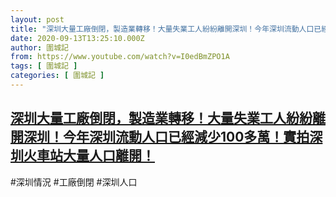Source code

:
 ```yaml
---
layout: post
title: "深圳大量工廠倒閉，製造業轉移！大量失業工人紛紛離開深圳！今年深圳流動人口已經減少100多萬！實拍深圳火車站大量人口離開！"
date: 2020-09-13T13:25:10.000Z
author: 圍城記
from: https://www.youtube.com/watch?v=I0edBmZPO1A
tags: [ 圍城記 ]
categories: [ 圍城記 ]
---
```

<!--1600003510000-->
[深圳大量工廠倒閉，製造業轉移！大量失業工人紛紛離開深圳！今年深圳流動人口已經減少100多萬！實拍深圳火車站大量人口離開！](https://www.youtube.com/watch?v=I0edBmZPO1A)
------

<div>
#深圳情況 #工廠倒閉 #深圳人口
</div>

================================

Write the data out again exactly, but without its images.

**Solution for this problem:**
Source code

:
 ```yaml
---
layout: post
title: "深圳大量工廠倒閉，製造業轉移！大量失業工人紛紛離開深圳！今年深圳流動人口已經減少100多萬！實拍深圳火車站大量人口離開！"
date: 2020-09-13T13:25:10.000Z
author: 圍城記
from: https://www.youtube.com/watch?v=I0edBmZPO1A
tags: [ 圍城記 ]
categories: [ 圍城記 ]
---
```

<!--1600003510000-->
[深圳大量工廠倒閉，製造業轉移！大量失業工人紛紛離開深圳！今年深圳流動人口已經減少100多萬！實拍深圳火車站大量人口離開！](https://www.youtube.com/watch?v=I0edBmZPO1A)
------

<div>
#深圳情況 #工廠倒閉 #深圳人口
</div>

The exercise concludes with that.